By  | 

Simple stretches don’t have to be a big deal! Providing relief to the shoulders (where many of us hold our stress) can be done in these five simple poses.

No props are needed and these stretches can be done from the office chair, home, or even while relaxing in the shower.

Shoulder Rolls

Either rolling one shoulder in a circular motion at a time, or rolling both shoulders, this is a timeless and effective way to bring movement into the shoulders. Doing this throughout the day from your desk, the car, standing in line at the store – or watching tv – can improve overall posture.

  • Gaze is forward.
  • Shoulders behind the ears and sit up tall.
  • As shoulders roll up to the ears, take a steady inhale in through the nose.
  • As shoulders roll down the back, take a steady and gentle exhale through the nose.
  • Repeat 10 times before reversing the direction of the circle

Benefits: Increases range of motion in the shoulders. Releases tension and increases blood flow and oxygen circulation.

Pat Yourself on the Back

It sounds so simple, but many of us have not done this literally – in months or even years!

  • Sit up tall or stand tall. Gaze forward. Roll the shoulders back behind the ears.
  • Reach the right arm high to the sky (keep the shoulder ‘plugged in’ to the socket!).
  • Bend at the elbow, gaze forward, spread fingers wide and pat your back about 10 times.
  • Repeat with the left hand.

Benefits: Releases tension, increases flexibility, stimulates the mind, increases blood flow to shoulders and upper back.

Hands Behind the Back

This is considered a bind in yoga. Feel free to use a hand or dish towel if it causes discomfort to interlace the hands behind the low back.

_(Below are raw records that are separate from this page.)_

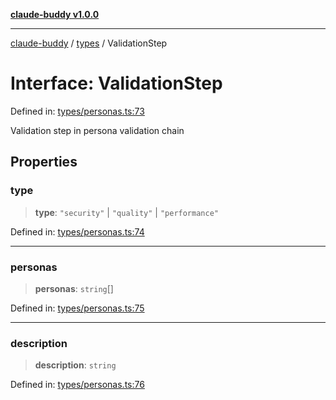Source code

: [**claude-buddy v1.0.0**](../../README.md)

***

[claude-buddy](../../modules.md) / [types](../README.md) / ValidationStep

# Interface: ValidationStep

Defined in: [types/personas.ts:73](https://github.com/gsetsero/assistant-integration/blob/911ddf7680199ad668404c191ed66335473fdc65/claude-buddy/src/types/personas.ts#L73)

Validation step in persona validation chain

## Properties

### type

> **type**: `"security"` \| `"quality"` \| `"performance"`

Defined in: [types/personas.ts:74](https://github.com/gsetsero/assistant-integration/blob/911ddf7680199ad668404c191ed66335473fdc65/claude-buddy/src/types/personas.ts#L74)

***

### personas

> **personas**: `string`[]

Defined in: [types/personas.ts:75](https://github.com/gsetsero/assistant-integration/blob/911ddf7680199ad668404c191ed66335473fdc65/claude-buddy/src/types/personas.ts#L75)

***

### description

> **description**: `string`

Defined in: [types/personas.ts:76](https://github.com/gsetsero/assistant-integration/blob/911ddf7680199ad668404c191ed66335473fdc65/claude-buddy/src/types/personas.ts#L76)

  • Sit up tall or stand tall. Gaze forward.
  • Roll shoulders back behind the ears to create space across the chest and rotate the shoulders back.
  • Interlace the fingers behind the back. Right thumb on top of left.
  • Pull knuckles toward the ground. Take 5 deep and steady breaths.
  • Repeat with the left thumb on top.

Benefits: Improves flexibility and posture. De-stresses shoulders by releasing toxins that build in the shoulders and neck.

Hand to Face – Ear to Shoulder

Tension from the shoulders can creep into the neck and cause all sorts of discomfort, along with impacting the range of motion in the neck. This can also lead to headaches and increased shoulder tension.

  • Sit up tall. Gaze forward.
  • Inhale and lift your right arm to the sky (keep the shoulder plugged into the shoulder socket).
  • Gently reach for the left side of the face.
  • Exhale softly through the nose and guide the right ear toward the right shoulder. Keep the right shoulder relaxed. Take 3 steady inhales and 3 steady exhales through the nose.
  • Repeat on the left side.

Benefits: Reduce stress. Increase mobility in the neck. Releases toxins from neck and shoulders while boosting blood flow to muscle groups.

Arm Across the Chest

This is a classic stretch that has incredible benefits. Extending one arm at a time across the chest (be sure to keep the shoulder rolling down and away from the ear) is a way to relieve the shoulder from the stress of living everyday life.

  • Gaze forward. Roll the shoulders back.
  • Reach right arm across chest and gently scoop up into the bend of the left elbow.
  • Keep your right shoulder relaxed.
  • Take 3 steady inhales and 3 steady exhales through the nose.
  • Repeat on the left side.

Benefits: Increases flexibility of shoulder. Builds strength and improves posture.